I'll recreate the catalog.
Erwin
On 8/26/2016 5:43 PM, Erwin Marschalk wrote:
Hi Fish,
i found the volume, although CCKDCDSK doesn't find any issue with that volume. But there is a catalog on that volume. If i process this catalog with a utility like export catalog i get also thhe crash dump.
I'll recreate the catalog.
Erwin
Erwin,
It shouldn't crash.. hercules (or any of its utilities) should NEVER crash !
However, it may be crashing in a library outside of hercules (zlib ?) at which point, it is outside of our purview.
--Ivan
If i process this catalog with a utility like export catalog i get also thhe crash dump.
Erwin, what utility are you using? Is it a Hercules utility? If so, which one? dasdpdsu
perhaps?
Like Ivan said, none of the Hercules programs -- neither Hercules itself nor any of its utilities -- should ever crash! If a Hercules utility is crashing, then we need to find out why and fix it!
If the "export" utility you are using is a z/OS export utility, then can you provide us with some additional information regarding which z/OS dataset (catalog) it is and how it was created? Is it a private catalog? Or is it one that IBM supplied with z/OS?
I realize it may not be possible but I would very much like to obtain a copy of this dasd that you are having trouble with! If I can recreate your problem on my system then I could fix the problem much easier and much faster!
I'll recreate the catalog.
BEFORE YOU RECREATE YOUR CATALOG, please make a copy of that damaged volume! (Hercules dasd image file)
If we are going to eventually fix Hercules so it does not crash, we need to be able to test our change to verify that it fixes the problem. Your volume (Hercules dasd image file), Erwin, is the only one that exists that causes the problem, so it needs to be preserved. Thanks!
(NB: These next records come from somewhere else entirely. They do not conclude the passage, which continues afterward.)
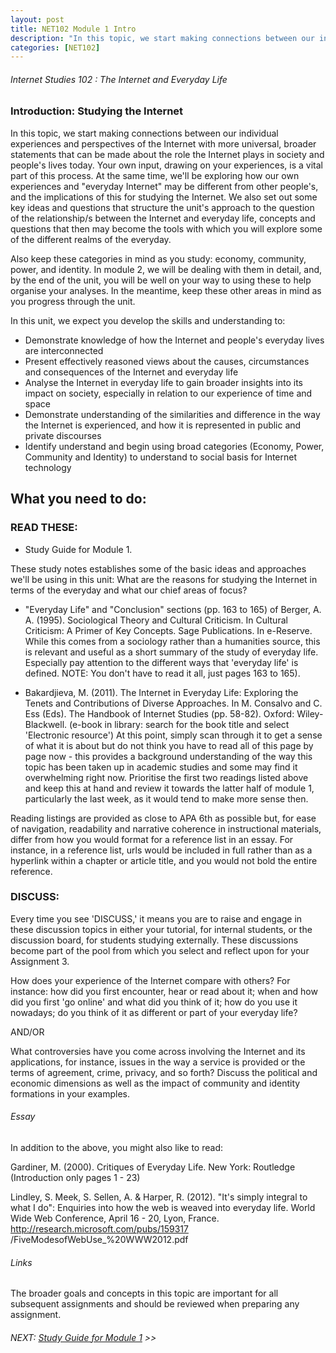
 ```yaml
---
layout: post
title: NET102 Module 1 Intro
description: "In this topic, we start making connections between our individual experiences and perspectives of the Internet with more universal, broader statements that can be made about the role the Internet plays in society and people's lives today."
categories: [NET102]
---
```


###### Internet Studies 102 : The Internet and Everyday Life 
   

### Introduction: Studying the Internet

In this topic, we start making connections between our individual experiences and perspectives of the Internet with more universal, broader statements that can be made about the role the Internet plays in society and people's lives today. Your own input, drawing on your experiences, is a vital part of this process. At the same time, we'll be exploring how our own experiences and "everyday Internet" may be different from other people's, and the implications of this for studying the Internet. We also set out some key ideas and questions that structure the unit's approach to the question of the relationship/s between the Internet and everyday life, concepts and questions that then may become the tools with which you will explore some of the different realms of the everyday.

Also keep these categories in mind as you study: economy, community, power, and identity. In module 2, we will be dealing with them in detail, and, by the end of the unit, you will be well on your way to using these to help organise your analyses. In the meantime, keep these other areas in mind as you progress through the unit.

In this unit, we expect you develop the skills and understanding to:

- Demonstrate knowledge of how the Internet and people's everyday lives are interconnected
- Present effectively reasoned views about the causes, circumstances and consequences of the Internet and everyday life
- Analyse the Internet in everyday life to gain broader insights into its impact on society, especially in relation to our experience of time and space
- Demonstrate understanding of the similarities and difference in the way the Internet is experienced, and how it is represented in public and private discourses
- Identify understand and begin using broad categories (Economy, Power, Community and Identity) to understand to social basis for Internet technology

## What you need to do:

### READ THESE:

- Study Guide for Module 1. 

These study notes establishes some of the basic ideas and approaches we'll be using in this unit: What are the reasons for studying the Internet in terms of the everyday and what our chief areas of focus?

- "Everyday Life" and "Conclusion" sections (pp. 163 to 165) of Berger, A. A. (1995). Sociological Theory and Cultural Criticism. In Cultural Criticism: A Primer of Key Concepts. Sage Publications. In e-Reserve.
 While this comes from a sociology rather than a humanities source, this is relevant and useful as a short summary of the study of everyday life. Especially pay attention to the different ways that 'everyday life' is defined. NOTE: You don't have to read it all, just pages 163 to 165).

- Bakardjieva, M. (2011). The Internet in Everyday Life: Exploring the Tenets and Contributions of Diverse Approaches. In M. Consalvo and C. Ess (Eds). The Handbook of Internet Studies (pp. 58-82). Oxford: Wiley-Blackwell. (e-book in library: search for the book title and select 'Electronic resource')
 At this point, simply scan through it to get a sense of what it is about but do not think you have to read all of this page by page now - this provides a background understanding of the way this topic has been taken up in academic studies and some may find it overwhelming right now. Prioritise the first two readings listed above and keep this at hand and review it towards the latter half of module 1, particularly the last week, as it would tend to make more sense then.



Reading listings are provided as close to APA 6th as possible but, for ease of navigation, readability and narrative coherence in instructional materials, differ from how you would format for a reference list in an essay. For instance, in a reference list, urls would be included in full rather than as a hyperlink within a chapter or article title, and you would not bold the entire reference.

### DISCUSS:


Every time you see 'DISCUSS,' it means you are to raise and engage in these discussion topics in either your tutorial, for internal students, or the discussion board, for students studying externally. These discussions become part of the pool from which you select and reflect upon for your Assignment 3.


How does your experience of the Internet compare with others? For instance: how did you first encounter, hear or read about it; when and how did you first 'go online' and what did you think of it; how do you use it nowadays; do you think of it as different or part of your everyday life?

AND/OR

What controversies have you come across involving the Internet and its applications, for instance, issues in the way a service is provided or the terms of agreement, crime, privacy, and so forth? Discuss the political and economic dimensions as well as the impact of community and identity formations in your examples.

###### Essay

In addition to the above, you might also like to read:

Gardiner, M. (2000). Critiques of Everyday Life. New York: Routledge (Introduction only pages 1 - 23)

Lindley, S. Meek, S. Sellen, A. & Harper, R. (2012). "It's simply integral to what I do": Enquiries into how the web is weaved into everyday life. World Wide Web Conference, April 16 - 20, Lyon, France. http://research.microsoft.com/pubs/159317 /FiveModesofWebUse_%20WWW2012.pdf

 

###### Links

The broader goals and concepts in this topic are important for all subsequent assignments and should be reviewed when preparing any assignment.

###### NEXT: [Study Guide for Module 1](/uni/net102/2014/12/03/net102-m1-guide/) >>
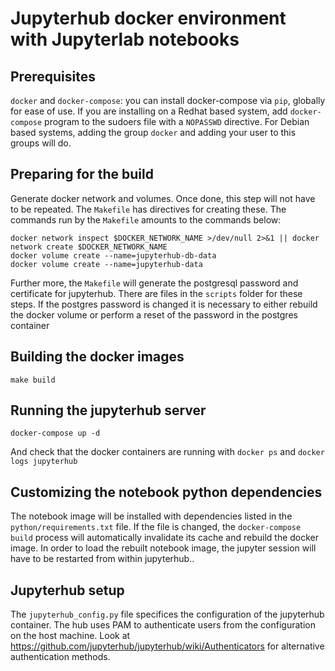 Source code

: # Jupyterhub docker environment with Jupyterlab notebooks

## Prerequisites

`docker` and `docker-compose`: you can install docker-compose via `pip`, globally for ease of use. If you are installing on
a Redhat based system, add `docker-compose` program to the sudoers file with a `NOPASSWD` directive. For Debian based
systems, adding the group `docker` and adding your user to this groups will do.

## Preparing for the build

Generate docker network and volumes. Once done, this step will not have to be repeated. The `Makefile` has directives
for creating these. The commands run by the `Makefile` amounts to the commands below:

```
docker network inspect $DOCKER_NETWORK_NAME >/dev/null 2>&1 || docker network create $DOCKER_NETWORK_NAME
docker volume create --name=jupyterhub-db-data
docker volume create --name=jupyterhub-data

```
Further more, the `Makefile` will generate the postgresql password and certificate for jupyterhub. There are files in
the `scripts` folder for these steps. If the postgres password is changed it is necessary to either rebuild the docker
volume or perform a reset of the password in the postgres container

## Building the docker images

```
make build
```

## Running the jupyterhub server

```
docker-compose up -d
```

And check that the docker containers are running with `docker ps` and `docker logs jupyterhub`

## Customizing the notebook python dependencies

The notebook image will be installed with dependencies listed in the `python/requirements.txt` file. If the file is
changed, the `docker-compose build` process will automatically invalidate its cache and rebuild the docker image. In
order to load the rebuilt notebook image, the jupyter session will have to be restarted from within jupyterhub..

## Jupyterhub setup

The `jupyterhub_config.py` file specifices the configuration of the jupyterhub container. The hub uses PAM to
authenticate users from the configuration on the host machine. Look at
https://github.com/jupyterhub/jupyterhub/wiki/Authenticators for alternative authentication methods.
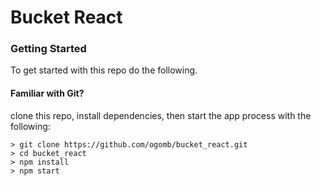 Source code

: 

# Bucket React

### Getting Started

To get started with this repo do the following.

#### Familiar with Git?
clone this repo, install dependencies, then start the app process with the following:

```
> git clone https://github.com/ogomb/bucket_react.git
> cd bucket_react
> npm install
> npm start
```

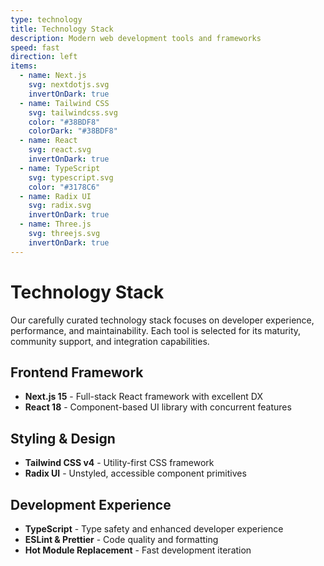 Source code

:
 ```yaml
---
type: technology
title: Technology Stack
description: Modern web development tools and frameworks
speed: fast
direction: left
items:
  - name: Next.js
    svg: nextdotjs.svg
    invertOnDark: true
  - name: Tailwind CSS
    svg: tailwindcss.svg
    color: "#38BDF8"
    colorDark: "#38BDF8"
  - name: React
    svg: react.svg
    invertOnDark: true
  - name: TypeScript
    svg: typescript.svg
    color: "#3178C6"
  - name: Radix UI
    svg: radix.svg
    invertOnDark: true
  - name: Three.js
    svg: threejs.svg
    invertOnDark: true
---
```


# Technology Stack

Our carefully curated technology stack focuses on developer experience, performance, and maintainability. Each tool is selected for its maturity, community support, and integration capabilities.

## Frontend Framework
- **Next.js 15** - Full-stack React framework with excellent DX
- **React 18** - Component-based UI library with concurrent features

## Styling & Design
- **Tailwind CSS v4** - Utility-first CSS framework
- **Radix UI** - Unstyled, accessible component primitives

## Development Experience  
- **TypeScript** - Type safety and enhanced developer experience
- **ESLint & Prettier** - Code quality and formatting
- **Hot Module Replacement** - Fast development iteration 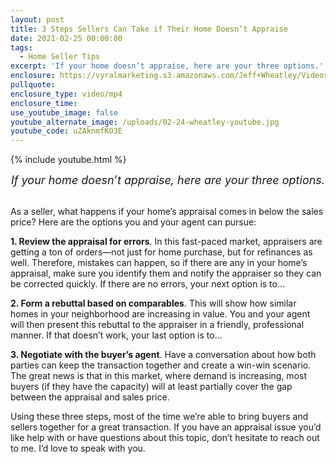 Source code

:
 ```yaml
---
layout: post
title: 3 Steps Sellers Can Take if Their Home Doesn’t Appraise
date: 2021-02-25 00:00:00
tags:
  - Home Seller Tips
excerpt: 'If your home doesn’t appraise, here are your three options.'
enclosure: https://vyralmarketing.s3.amazonaws.com/Jeff+Wheatley/Videos/2021/3+Steps+Sellers+Can+Take+if+Their+Home+Doesn%E2%80%99t+Appraise.mp4
pullquote:
enclosure_type: video/mp4
enclosure_time:
use_youtube_image: false
youtube_alternate_image: /uploads/02-24-wheatley-youtube.jpg
youtube_code: uZAknmfKO3E
---
```


{% include youtube.html %}

<center style="font-size: 18px;"><em>If your home doesn&rsquo;t appraise, here are your three options.</em></center>

<br>As a seller, what happens if your home’s appraisal comes in below the sales price? Here are the options you and your agent can pursue:

**1\. Review the appraisal for errors**. In this fast-paced market, appraisers are getting a ton of orders—not just for home purchase, but for refinances as well. Therefore, mistakes can happen, so if there are any in your home’s appraisal, make sure you identify them and notify the appraiser so they can be corrected quickly. If there are no errors, your next option is to…

**2\. Form a rebuttal based on comparables**. This will show how similar homes in your neighborhood are increasing in value. You and your agent will then present this rebuttal to the appraiser in a friendly, professional manner. If that doesn’t work, your last option is to…

**3\. Negotiate with the buyer’s agent**. Have a conversation about how both parties can keep the transaction together and create a win-win scenario. The great news is that in this market, where demand is increasing, most buyers (if they have the capacity) will at least partially cover the gap between the appraisal and sales price.

Using these three steps, most of the time we’re able to bring buyers and sellers together for a great transaction. If you have an appraisal issue you’d like help with or have questions about this topic, don’t hesitate to reach out to me. I’d love to speak with you.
(Once the problem has been fixed, then you can destroy your bad volume. But please, not before! Thanks!)
Hi Fish, Ivan,
i checked the volume i expect, but CCKDCDSK -3 find nothing. From the LISTCAT of that volume, i select all volumes, which are related to this catalog and run also a CCKDCDSK with that volumes, but also here no errors. But with the LISTCAT on that catalog, i get a strange error message, but LISTCAT gets RC 0: 14.47.10 ADCD IGD306I UNEXPECTED ERROR DURING ?CBRXVOL PROCESSING RETURN CODE 20 REASON CODE 0 THE MODULE THAT DETECTED THE ERROR IS IGDCAT01 SMS MODULE TRACE BACK - CAT01 CAT00 SSIRT SYMPTOM RECORD CREATED, PROBLEM ID IS IGD00000 14.47.11 ADCD IGD306I UNEXPECTED ERROR DURING ?CBRXVOL PROCESSING RETURN CODE 20 REASON CODE 0 THE MODULE THAT DETECTED THE ERROR IS IGDCAT01 SMS MODULE TRACE BACK - CAT01 CAT00 SSIRT SYMPTOM RECORD CREATED, PROBLEM ID IS IGD00001
No Crash Dump with LISTCAT, but with an other IBM utility the crash dump is recreatable. From my past hercules experience i expect, its an issue with SMS controlled volumes.
Btw. if we would talk about the "other IBM utility" i prefer to do it offline.
Erwin
IGD306I UNEXPECTED ERROR DURING ?CBRXVOL PROCESSING
Do either of the following make any sense to you? (I am not a z/OS person!)
Did you lock your catalog and forget to unlock it?
(even if you did though, Hyperion should not ever crash!)
Btw. if we would talk about the "other IBM utility" i prefer to do it offline.
Understood.
I prefer keeping everything open and public, but I understand sometimes sensitive issues arise that require processing hidden from public view,
Feel free to contact me directly if/when you feel you must/should.
Please also see pg. 464 of:
FYI: IBM's Library Server (where you can find almost any manual) is here:
Hope that helps!
Regarding IGD306I you are right. I used parts from my catalog recovery job, which locks the catalog. But because it was not complete, it was no unlocked. Sorry for that.
One note more. All related volumes are defined with cu=3990-6.
Hi Fish,
in the meantime i've done some more research. My conclusion is, that the crash doesn't depends on an application. It depends on the model and the size of the CCKD volume. I got this crash only on model 27 volumes. And the crash occurs only with large volumes. Below is a table with my largest model 27 volumes.
CUU | Size | Volume | CU |
---|---|---|---|
0AB0 | 3.133.113.539 | DSKD19 | |
0AAC | 1.709.341.690 | DSKD02 | |
0AAD | 1.662.959.028 | DSKD09 | |
0AEA | 1.073.056.019 | DSKA01 | 3990-6 |
0AE5 | 890.734.070 | DSK005 | 3990-6 |
0AE4 | 761.210.724 | DSK004 | 3990-6 |
0AE6 | 739.819.109 | DSK006 | 3990-6 |
0AE2 | 508.524.255 | DSK003 | |
0AE1 | 365.887.585 | DSK002 | |
0AE3 | 311.177.372 | DSK004 | |
128.229.866 | DSK001 |
Depending on the applications i run, the crash occurs only on model 27 with a size of above about 300.000.000.
Also, i run with all model 27 and the corresponding shadow files before and after the CCKDCDSK. No error before and after.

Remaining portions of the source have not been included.